This was inconsistent with his earlier evidence that the management of the plaintiff’s account was not complicated (see [130] above). Dextra started maintaining separate ledgers for the GG Trust’s monies and the plaintiff’s monies after discussions with Athanasiou at the end of 2014.
Foot Note 270
NE, 26 November 2019, at 72:22–73:5, 74:18–25.
Yet, in accounting to the plaintiff in these proceedings, the defendants still charged the custody fees for the period before 8 September 2014 to the plaintiff. Clearly, the defendants did not take Dextra’s duty to account seriously.

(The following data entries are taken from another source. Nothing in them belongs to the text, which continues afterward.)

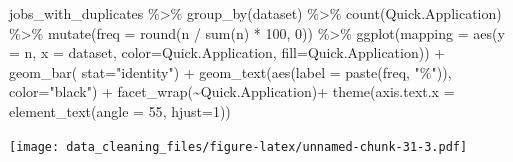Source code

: \documentclass[
]{article}
\newenvironment{Shaded}{\begin{snugshade}}{\end{snugshade}}
\newcommand{\DataTypeTok}[1]{\textcolor[rgb]{0.87,0.87,0.75}{#1}}
\newcommand{\DecValTok}[1]{\textcolor[rgb]{0.86,0.86,0.80}{#1}}
\newcommand{\KeywordTok}[1]{\textcolor[rgb]{0.94,0.87,0.69}{#1}}
\newcommand{\NormalTok}[1]{\textcolor[rgb]{0.80,0.80,0.80}{#1}}
\newcommand{\OperatorTok}[1]{\textcolor[rgb]{0.94,0.94,0.82}{#1}}
\newcommand{\StringTok}[1]{\textcolor[rgb]{0.80,0.58,0.58}{#1}}
\begin{document}
\begin{Shaded}
\begin{Highlighting}[]
\NormalTok{jobs\_with\_duplicates }\OperatorTok{\%\textgreater{}\%}\StringTok{ }
\StringTok{  }\KeywordTok{group\_by}\NormalTok{(dataset) }\OperatorTok{\%\textgreater{}\%}\StringTok{ }
\StringTok{  }\KeywordTok{count}\NormalTok{(Quick.Application) }\OperatorTok{\%\textgreater{}\%}
\StringTok{  }\KeywordTok{mutate}\NormalTok{(}\DataTypeTok{freq =} \KeywordTok{round}\NormalTok{(n }\OperatorTok{/}\StringTok{ }\KeywordTok{sum}\NormalTok{(n) }\OperatorTok{*}\StringTok{ }\DecValTok{100}\NormalTok{, }\DecValTok{0}\NormalTok{)) }\OperatorTok{\%\textgreater{}\%}\StringTok{ }
\StringTok{  }\KeywordTok{ggplot}\NormalTok{(}\DataTypeTok{mapping =} \KeywordTok{aes}\NormalTok{(}\DataTypeTok{y =}\NormalTok{ n, }\DataTypeTok{x =}\NormalTok{ dataset, }\DataTypeTok{color=}\NormalTok{Quick.Application, }\DataTypeTok{fill=}\NormalTok{Quick.Application)) }\OperatorTok{+}\StringTok{ }\KeywordTok{geom\_bar}\NormalTok{( }\DataTypeTok{stat=}\StringTok{"identity"}\NormalTok{) }\OperatorTok{+}\StringTok{ }\KeywordTok{geom\_text}\NormalTok{(}\KeywordTok{aes}\NormalTok{(}\DataTypeTok{label =} \KeywordTok{paste}\NormalTok{(freq, }\StringTok{"\%"}\NormalTok{)), }\DataTypeTok{color=}\StringTok{"black"}\NormalTok{) }\OperatorTok{+}\StringTok{ }\KeywordTok{facet\_wrap}\NormalTok{(}\OperatorTok{\textasciitilde{}}\NormalTok{Quick.Application)}\OperatorTok{+}\StringTok{ }\KeywordTok{theme}\NormalTok{(}\DataTypeTok{axis.text.x =} \KeywordTok{element\_text}\NormalTok{(}\DataTypeTok{angle =} \DecValTok{55}\NormalTok{, }\DataTypeTok{hjust=}\DecValTok{1}\NormalTok{))}
\end{Highlighting}
\end{Shaded}

\texttt{[image: data\_cleaning\_files/figure-latex/unnamed-chunk-31-3.pdf]}
\end{document}
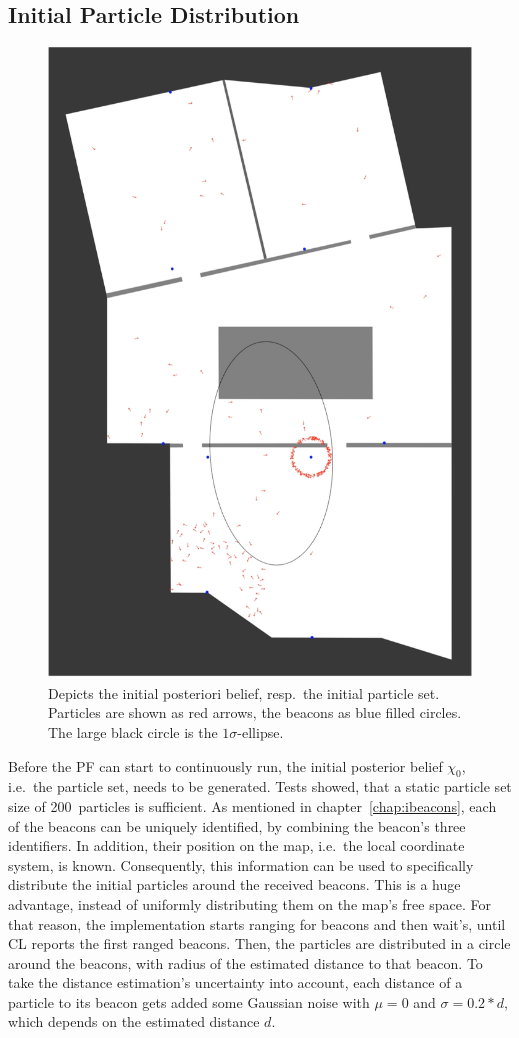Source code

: \subsection{Initial Particle Distribution}\label{sec:algo_initial}

\begin{figure}
\includegraphics[height=0.7\textwidth]{figures/algo_particle_generation}
\caption{Depicts the initial posteriori belief, resp.\ the initial particle set. Particles are shown as red arrows, the beacons as blue filled circles. The large black circle is the $1\sigma$-ellipse.}
\label{fig:pf_initialDist}
\end{figure}

Before the \ac{PF} can start to continuously run, the initial posterior belief $\chi_0$, i.e.\ the particle set, needs to be generated. Tests showed, that a static particle set size of 200~particles is sufficient. As mentioned in chapter~\ref{chap:ibeacons}, each of the beacons can be uniquely identified, by combining the beacon's three identifiers. In addition, their position on the map, i.e.\ the local coordinate system, is known. Consequently, this information can be used to specifically distribute the initial particles around the received beacons. This is a huge advantage, instead of uniformly distributing them on the map's free space. For that reason, the implementation starts ranging for beacons and then wait's, until \ac{CL} reports the first ranged beacons. Then, the particles are distributed in a circle around the beacons, with radius of the estimated distance to that beacon. To take the distance estimation's uncertainty into account, each distance of a particle to its beacon gets added some Gaussian noise with $\mu = 0$ and $\sigma = 0.2 * d$, which depends on the estimated distance $d$. 

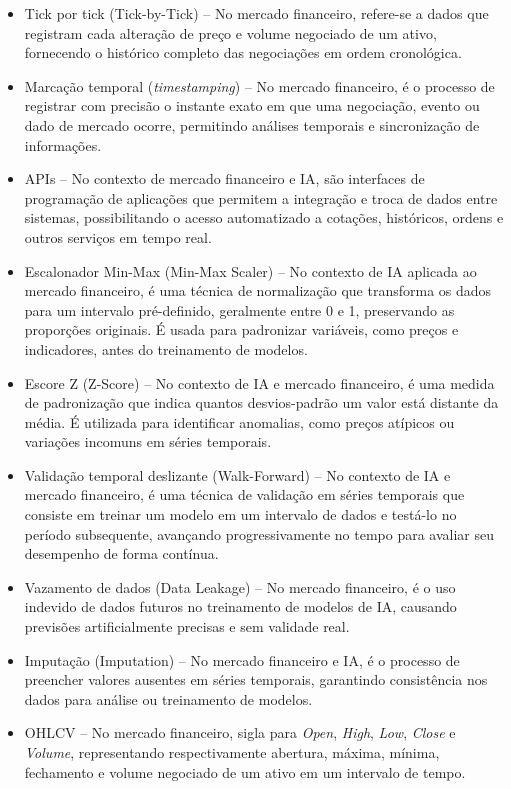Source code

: \begin{itemize}
\item{Tick por tick (Tick-by-Tick)} – No mercado financeiro, refere-se a dados que registram cada alteração de preço e volume negociado de um ativo, fornecendo o histórico completo das negociações em ordem cronológica.
\item{Marcação temporal (\textit{timestamping})} – No mercado financeiro, é o processo de registrar com precisão o instante exato em que uma negociação, evento ou dado de mercado ocorre, permitindo análises temporais e sincronização de informações.
\item{APIs} – No contexto de mercado financeiro e IA, são interfaces de programação de aplicações que permitem a integração e troca de dados entre sistemas, possibilitando o acesso automatizado a cotações, históricos, ordens e outros serviços em tempo real.
\item{Escalonador Min-Max (Min-Max Scaler)} – No contexto de IA aplicada ao mercado financeiro, é uma técnica de normalização que transforma os dados para um intervalo pré-definido, geralmente entre 0 e 1, preservando as proporções originais. É usada para padronizar variáveis, como preços e indicadores, antes do treinamento de modelos.
\item{Escore Z (Z-Score)} – No contexto de IA e mercado financeiro, é uma medida de padronização que indica quantos desvios-padrão um valor está distante da média. É utilizada para identificar anomalias, como preços atípicos ou variações incomuns em séries temporais.
\item{Validação temporal deslizante (Walk-Forward)} – No contexto de IA e mercado financeiro, é uma técnica de validação em séries temporais que consiste em treinar um modelo em um intervalo de dados e testá-lo no período subsequente, avançando progressivamente no tempo para avaliar seu desempenho de forma contínua.
\item{Vazamento de dados (Data Leakage)} – No mercado financeiro, é o uso indevido de dados futuros no treinamento de modelos de IA, causando previsões artificialmente precisas e sem validade real.
\item{Imputação (Imputation)} – No mercado financeiro e IA, é o processo de preencher valores ausentes em séries temporais, garantindo consistência nos dados para análise ou treinamento de modelos.
\item{OHLCV} – No mercado financeiro, sigla para \textit{Open}, \textit{High}, \textit{Low}, \textit{Close} e \textit{Volume}, representando respectivamente abertura, máxima, mínima, fechamento e volume negociado de um ativo em um intervalo de tempo.

\end{itemize}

171 As for the period after 8 September 2014, the plaintiff accepts that the custody fees attributable to the Jade AP1 Hellenic Bank shares may be charged to his account, up to December 2014.
172 The plaintiff claims that he should not have to pay custody fees after December 2014 because Athanasiou had given bank account details on 12 December 2014 for the defendants to transfer the Hellenic Bank shares out of the ILC D account but the defendants failed to do so. The plaintiff relies on e-mail correspondence between Athanasiou and Weber.
Foot Note 271
3AB2348.
By 12 December 2014, Athanasiou had given all the necessary details to effect the transfer of the shares. However, Weber informed Athanasiou on 15 December 2014 that because WinTrust had full authority over all the Hellenic Bank shares, DBS was unable to execute the transfer of the shares, and that the plaintiff had to discuss the transfer of the Hellenic Bank shares directly with WinTrust. It is not clear why WinTrust would have had full authority over the Jade AP1 Hellenic Bank shares. In any event, the plaintiff did not follow up with the defendants on this issue thereafter.
Foot Note 272
NE, 13 November 2019, at 23:22–24:19.
173 In my view, the evidence does not establish that unequivocal instructions had been given to transfer the plaintiff’s Hellenic Bank shares out of the ILC D account. I agree with the defendants that the charging of custody fees attributable to the Jade AP1 Hellenic Bank shares after December 2014 to the plaintiff’s account was authorised.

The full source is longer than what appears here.